Security is not an operating system that you may think is more secure than some other.
Security is an ongoing process of eternal vigilance. Of keeping your wits about you and being aware of impeding threats.
Trusting your security to some AV company is as dumb as those hotels that trusted electronic locks on their room doors. (Google it)
Good news is that AV software can detect old threats.

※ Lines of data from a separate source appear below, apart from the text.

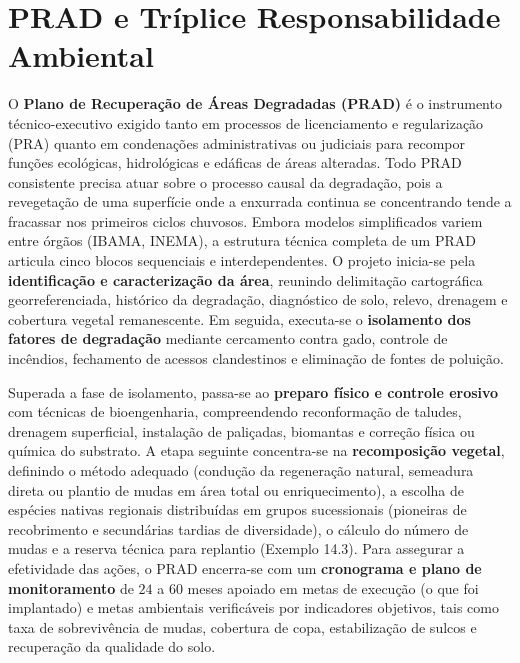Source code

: \section{PRAD e Tríplice Responsabilidade Ambiental}

O \textbf{Plano de Recuperação de Áreas Degradadas (PRAD)} é o instrumento técnico-executivo exigido tanto em processos de licenciamento e regularização (PRA) quanto em condenações administrativas ou judiciais para recompor funções ecológicas, hidrológicas e edáficas de áreas alteradas. Todo PRAD consistente precisa atuar sobre o processo causal da degradação, pois a revegetação de uma superfície onde a enxurrada continua se concentrando tende a fracassar nos primeiros ciclos chuvosos. Embora modelos simplificados variem entre órgãos (IBAMA, INEMA), a estrutura técnica completa de um PRAD articula cinco blocos sequenciais e interdependentes. O projeto inicia-se pela \textbf{identificação e caracterização da área}, reunindo delimitação cartográfica georreferenciada, histórico da degradação, diagnóstico de solo, relevo, drenagem e cobertura vegetal remanescente. Em seguida, executa-se o \textbf{isolamento dos fatores de degradação} mediante cercamento contra gado, controle de incêndios, fechamento de acessos clandestinos e eliminação de fontes de poluição.

Superada a fase de isolamento, passa-se ao \textbf{preparo físico e controle erosivo} com técnicas de bioengenharia, compreendendo reconformação de taludes, drenagem superficial, instalação de paliçadas, biomantas e correção física ou química do substrato. A etapa seguinte concentra-se na \textbf{recomposição vegetal}, definindo o método adequado (condução da regeneração natural, semeadura direta ou plantio de mudas em área total ou enriquecimento), a escolha de espécies nativas regionais distribuídas em grupos sucessionais (pioneiras de recobrimento e secundárias tardias de diversidade), o cálculo do número de mudas e a reserva técnica para replantio (Exemplo 14.3). Para assegurar a efetividade das ações, o PRAD encerra-se com um \textbf{cronograma e plano de monitoramento} de $24$ a $60$ meses apoiado em metas de execução (o que foi implantado) e metas ambientais verificáveis por indicadores objetivos, tais como taxa de sobrevivência de mudas, cobertura de copa, estabilização de sulcos e recuperação da qualidade do solo.

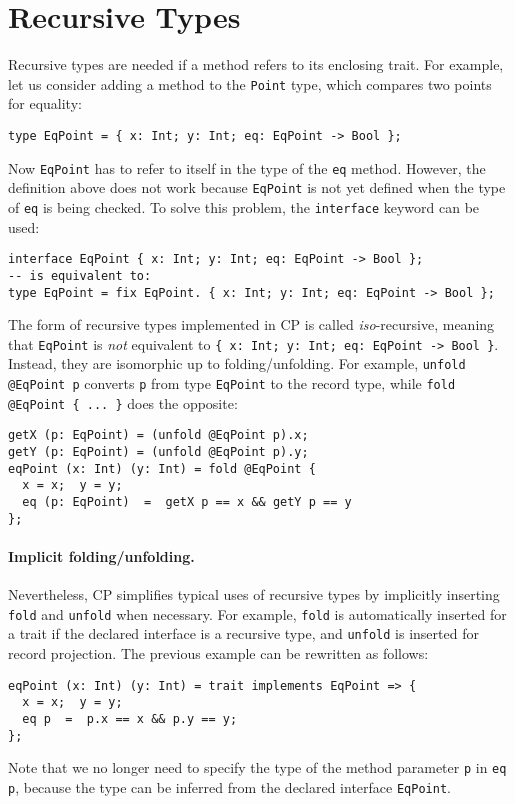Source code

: \section{Recursive Types}

Recursive types are needed if a method refers to its enclosing trait. For
example, let us consider adding a method to the \lstinline{Point} type, which
compares two points for equality:
\begin{lstlisting}
type EqPoint = { x: Int; y: Int; eq: EqPoint -> Bool };
\end{lstlisting}
Now \lstinline{EqPoint} has to refer to itself in the type of the \lstinline{eq}
method. However, the definition above does not work because \lstinline{EqPoint} is
not yet defined when the type of \lstinline{eq} is being checked. To solve this
problem, the \lstinline{interface} keyword can be used:
\begin{lstlisting}
interface EqPoint { x: Int; y: Int; eq: EqPoint -> Bool };
-- is equivalent to:
type EqPoint = fix EqPoint. { x: Int; y: Int; eq: EqPoint -> Bool };
\end{lstlisting}
The form of recursive types implemented in CP is called \emph{iso}-recursive,
meaning that \lstinline{EqPoint} is \emph{not} equivalent to
\lstinline|{ x: Int; y: Int; eq: EqPoint -> Bool }|. Instead, they are isomorphic
up to folding/unfolding. For example, \lstinline{unfold @EqPoint p} converts
\lstinline{p} from type \lstinline{EqPoint} to the record type, while
\lstinline|fold @EqPoint { ... }| does the opposite:
\begin{lstlisting}
getX (p: EqPoint) = (unfold @EqPoint p).x;
getY (p: EqPoint) = (unfold @EqPoint p).y;
eqPoint (x: Int) (y: Int) = fold @EqPoint {
  x = x;  y = y;
  eq (p: EqPoint)  =  getX p == x && getY p == y
};
\end{lstlisting}

\paragraph{Implicit folding/unfolding.}
Nevertheless, CP simplifies typical uses of recursive types by implicitly
inserting \lstinline{fold} and \lstinline{unfold} when necessary. For example,
\lstinline{fold} is automatically inserted for a trait if the declared interface
is a recursive type, and \lstinline{unfold} is inserted for record projection.
The previous example can be rewritten as follows:
\begin{lstlisting}
eqPoint (x: Int) (y: Int) = trait implements EqPoint => {
  x = x;  y = y;
  eq p  =  p.x == x && p.y == y;
};
\end{lstlisting}
Note that we no longer need to specify the type of the method parameter
\lstinline{p} in \lstinline{eq p}, because the type can be inferred from the
declared interface \lstinline{EqPoint}.

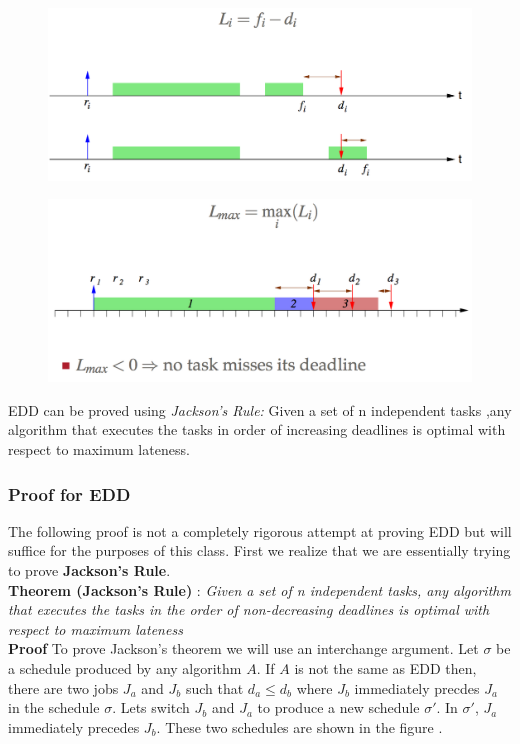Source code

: \documentclass{hw}
\begin{document}
\begin{figure}[H]
  \centering
  \includegraphics[scale=.6]{img/edd}
\end{figure}
\begin{figure}[H]
  \centering
  \includegraphics[scale=.6]{img/edd2}
\end{figure}
EDD can be proved using \emph{Jackson's Rule:} Given a set of n independent tasks
,any algorithm that executes the tasks in order of increasing deadlines is optimal
with respect to maximum lateness.

\subsubsection{Proof for EDD}
The following proof is not a completely rigorous attempt at proving EDD but
will suffice for the purposes of this class. First we realize that we are
essentially trying to prove \textbf{Jackson's Rule}. \\

\textbf{Theorem (Jackson's Rule)} : \textit{Given a set of n independent tasks,
any algorithm that executes the tasks in the order of non-decreasing deadlines
is optimal with respect to maximum lateness} \\

\textbf{Proof} To prove Jackson's theorem we will use an interchange argument.
Let $\sigma$ be a schedule produced by any algorithm $A$. If $A$ is not the
same as EDD then, there are two jobs $J_a$ and $J_b$ such that $d_a \leq d_b$
where $J_b$ immediately precdes $J_a$ in the schedule $\sigma$. Lets switch
$J_b$ and $J_a$ to produce a new schedule $\sigma '$. In $\sigma '$, $J_a$
immediately precedes $J_b$. These two schedules are shown in the figure
. \\
\end{document}
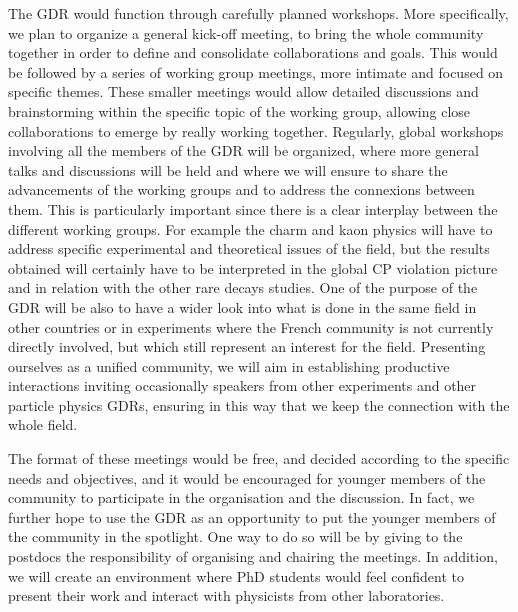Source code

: The GDR would function through carefully planned workshops. More specifically, we plan to organize a general kick-off meeting, to bring the whole community together in order to define and consolidate collaborations and goals.  
This would be followed by a series of working group meetings, more intimate and focused on specific themes. These smaller meetings would allow detailed discussions and brainstorming within the specific topic of the working group, allowing close collaborations to emerge by really working together. Regularly, global workshops involving all the members of the GDR will be organized, where more general talks and discussions will be held and where we will ensure to share the advancements of the working groups and to address the connexions between them. This is particularly important since there is a clear interplay  between the different working groups. For example the charm and kaon physics will have to address specific experimental and theoretical issues of the field, but the results obtained will certainly have to be interpreted in the global CP violation picture and in relation with the other rare decays studies.  One of the purpose of the GDR will be also to have a wider look into what is done in the same field in other countries or in experiments where the French community is not currently directly involved, but which still represent an interest for the field. Presenting ourselves as a unified community, we will aim in establishing productive interactions inviting occasionally speakers from other experiments and other particle physics GDRs, ensuring in this way that we keep the connection with the whole field.

The format of these meetings would be free, and decided according to the specific needs and objectives, and it would be encouraged for younger members of the community to participate in the organisation and the discussion.
In fact, we further hope to use the GDR as an opportunity to put the younger members of the community in the spotlight. One way to do so will be  by giving to the postdocs the responsibility of organising and chairing the meetings. In addition, we will create an environment where PhD students would feel confident to present their work and interact with physicists from other laboratories.










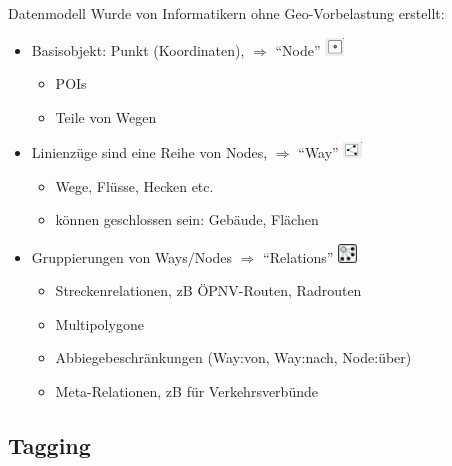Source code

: \documentclass{beamer}
\begin{document}
\begin{frame}{Datenmodell}
Wurde von Informatikern ohne Geo-Vorbelastung erstellt:
\begin{itemize}
  \item Basisobjekt: Punkt (Koordinaten), $\Rightarrow$ "`Node"' \includegraphics[width=0.5cm]{node.png}
  \begin{itemize}
    \item POIs
    \pause
    \item Teile von Wegen
  \end{itemize}
  \item Linienzüge sind eine Reihe von Nodes, $\Rightarrow$ "`Way"' \includegraphics[width=0.5cm]{way.png}
  \begin{itemize}
    \item Wege, Flüsse, Hecken etc.
    \item können geschlossen sein: Gebäude, Flächen
  \end{itemize}
  \pause
  \item Gruppierungen von Ways/Nodes $\Rightarrow$ "`Relations"' \includegraphics[width=0.5cm]{relation.png}
  \begin{itemize}
    \item Streckenrelationen, zB ÖPNV-Routen, Radrouten
    \item Multipolygone
    \item Abbiegebeschränkungen (Way:von, Way:nach, Node:über)
    \item Meta-Relationen, zB für Verkehrsverbünde
  \end{itemize}
\end{itemize}

\end{frame}

\subsection{Tagging}
\end{document}
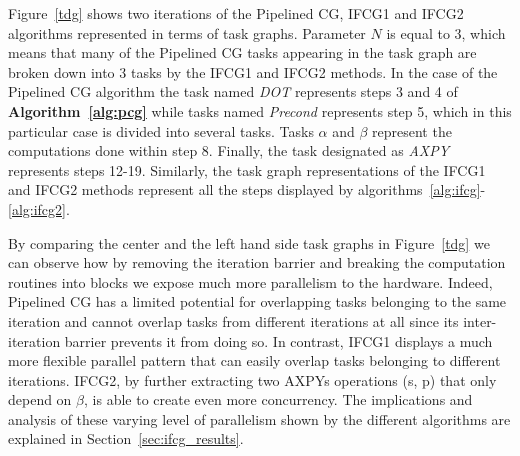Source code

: Figure~\ref{tdg} shows two iterations of the Pipelined CG, IFCG1 and IFCG2 algorithms represented in terms of task graphs.
Parameter $N$ is equal to $3$, which means that many of the Pipelined CG tasks appearing in the task graph are broken down
into 3 tasks by the IFCG1 and IFCG2 methods.
In the case of the Pipelined CG algorithm the task named \emph{DOT} represents steps 3 and 4 of {\bf Algorithm~\ref{alg:pcg}} while tasks named \emph{Precond} represents step 5, which in this particular case is divided into several tasks. 
Tasks $\alpha$ and $\beta$ represent the computations done within step 8.
Finally, the task designated as \emph{AXPY} represents steps 12-19.
Similarly, the task graph representations of the IFCG1 and IFCG2 methods represent all the steps displayed by algorithms~\ref{alg:ifcg}-\ref{alg:ifcg2}.

By comparing the center and the left hand side task graphs in Figure~\ref{tdg} we can observe how by removing the iteration barrier and breaking the computation routines into 
blocks we expose much more parallelism to the hardware. 
Indeed, Pipelined CG has a limited potential for overlapping tasks belonging to the same iteration and cannot overlap tasks from different iterations at all since its inter-iteration barrier prevents it from doing so.
In contrast, IFCG1 displays a much more flexible parallel pattern that can easily overlap tasks belonging to different iterations.
IFCG2, by further extracting two AXPYs operations (s, p) that only depend on $\beta$, is able to create even more concurrency.
The implications and analysis of these varying level of parallelism shown by the different algorithms are explained in Section~\ref{sec:ifcg_results}.

\begin{table}[H]
\fontsize{9}{9}\selectfont
\centering
{}
\vspace{0.2cm}
\caption{Matrices used for experiments}
\label{table:ifcg_matrices}
\vspace{-0.5cm}
\end{table}
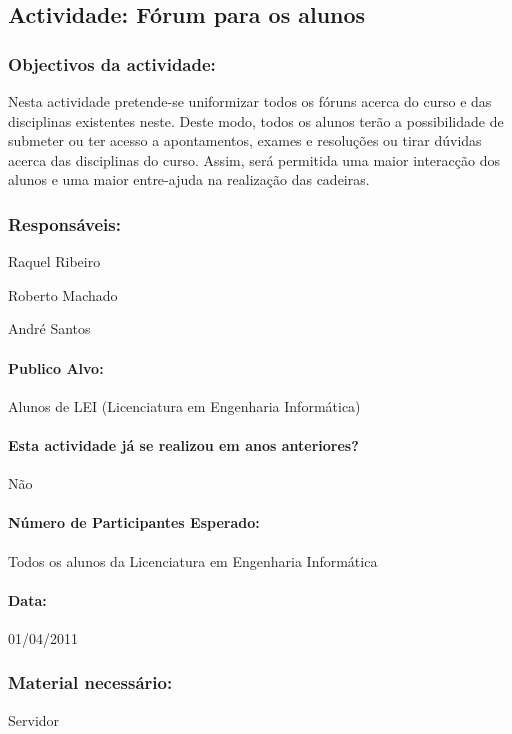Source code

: \subsection{Actividade: Fórum para os alunos} %

\subsubsection*{Objectivos da actividade:}
Nesta actividade pretende-se uniformizar todos os fóruns acerca do curso e das disciplinas existentes neste. Deste modo, todos os alunos terão a possibilidade de submeter ou ter acesso a apontamentos, exames e resoluções ou tirar dúvidas acerca das disciplinas do curso. Assim, será permitida uma maior interacção dos alunos e uma maior entre-ajuda na realização das cadeiras. 

\subsubsection*{Responsáveis:}
\begin{itemizedash}
	\item{Raquel Ribeiro}
	\item{Roberto Machado}
	\item{André Santos}
\end{itemizedash}

\paragraph{Publico Alvo: }
Alunos de LEI (Licenciatura em Engenharia Informática)

\paragraph{Esta actividade já se realizou em anos anteriores?}
Não

\paragraph{Número de Participantes Esperado:}
Todos os alunos da Licenciatura em Engenharia Informática

\paragraph{Data:} 01/04/2011

\subsubsection*{Material necessário:}
\begin{itemizedash}
	\item{Servidor}
\end{itemizedash}


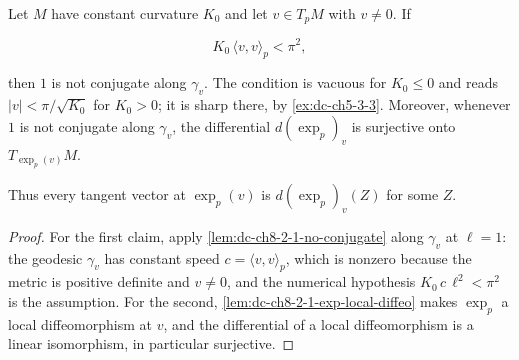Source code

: \begin{lemma}
  \label{lem:dc-ch8-2-1-no-conjugate-ball}
  \leanok
  Let $M$ have constant curvature $K_0$ and let $v\in T_pM$ with $v\neq 0$. If

  $$
  K_0\,\langle v,v\rangle_p<\pi^2 ,
  $$

  then $1$ is not conjugate along $\gamma_v$. The condition is vacuous for $K_0\leq 0$ and reads
  $|v|<\pi/\sqrt{K_0}$ for $K_0>0$; it is sharp there, by \cref{ex:dc-ch5-3-3}. Moreover, whenever
  $1$ is not conjugate along $\gamma_v$, the differential $d(\exp_p)_v$ is surjective onto
  $T_{\exp_p(v)}M$.

  Thus every tangent vector at $\exp_p(v)$ is $d(\exp_p)_v(Z)$ for some $Z$.
\end{lemma}
\begin{proof}
  \leanok
\sketch
  For the first claim, apply \cref{lem:dc-ch8-2-1-no-conjugate} along $\gamma_v$ at $\ell=1$: the
  geodesic $\gamma_v$ has constant speed $c=\langle v,v\rangle_p$, which is nonzero because the
  metric is positive definite and $v\neq 0$, and the numerical hypothesis
  $K_0\,c\,\ell^2<\pi^2$ is the assumption. For the second, \cref{lem:dc-ch8-2-1-exp-local-diffeo}
  makes $\exp_p$ a local diffeomorphism at $v$, and the differential of a local diffeomorphism is
  a linear isomorphism, in particular surjective.
\end{proof}

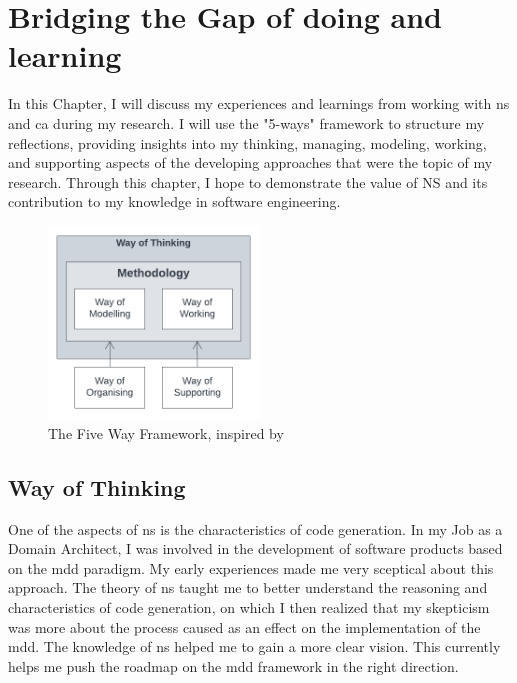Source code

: \section{Bridging the Gap of doing and learning} \label{chap_reflection}

In this Chapter, I will discuss my experiences and learnings from working with \gls{ns}
and \gls{ca} during my research. I will use the "5-ways" framework to structure my
reflections, providing insights into my thinking, managing, modeling, working, and
supporting aspects of the developing approaches that were the topic of my research.
Through this chapter, I hope to demonstrate the value of NS and its contribution to my
knowledge in software engineering.

\begin{figure}[H]
    \centering
    \includegraphics[width=0.5\textwidth]{figures/5ways.pdf}
    \caption[The Five Way Framework]{The Five Way Framework, inspired by \textcite{dietz_enterprise_2020}}
    \label{fig_5ways}
\end{figure}

\subsection{Way of Thinking}

One of the aspects of \gls{ns} is the characteristics of code generation. In my Job as a
Domain Architect, I was involved in the development of software products based on the
\gls{mdd} paradigm. My early experiences made me very sceptical about this approach. The
theory of \gls{ns} taught me to better understand the reasoning and characteristics of
code generation, on which I then realized that my skepticism was more about the process
caused as an effect on the implementation of the \gls{mdd}. The knowledge of \gls{ns}
helped me to gain a more clear vision. This currently helps me push the roadmap on the
\gls{mdd} framework in the right direction.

Bad news is that it is the new threats that will get you.
You are probably misunderstaning my point:
I am the one who distrusts advices like having just to change the password, and I am the one who fears that the suspected virus security of Linux is overestimated today (and even more so in the future), and therefore I am the one who thinks that further security is necessary now and in future, just as it is already common on Windows systems: that means the need for antivir and anti-malware software, just like already available for Windows. Probably there is currently not such an approved and failsafe security software availble yet for Linux of exactly those reasons, but I think we'll see what will happen in the coming years if the number of common (non-IT, non-CS) Linux consumers will be quickly increasing.
PS, as to "Bad news is that it is the new threats that will get you":
if new virus software or malware has been detected, the AV databases become quickly updated - unprotected users will be widely infected furthermore, whilst AV users are protected then.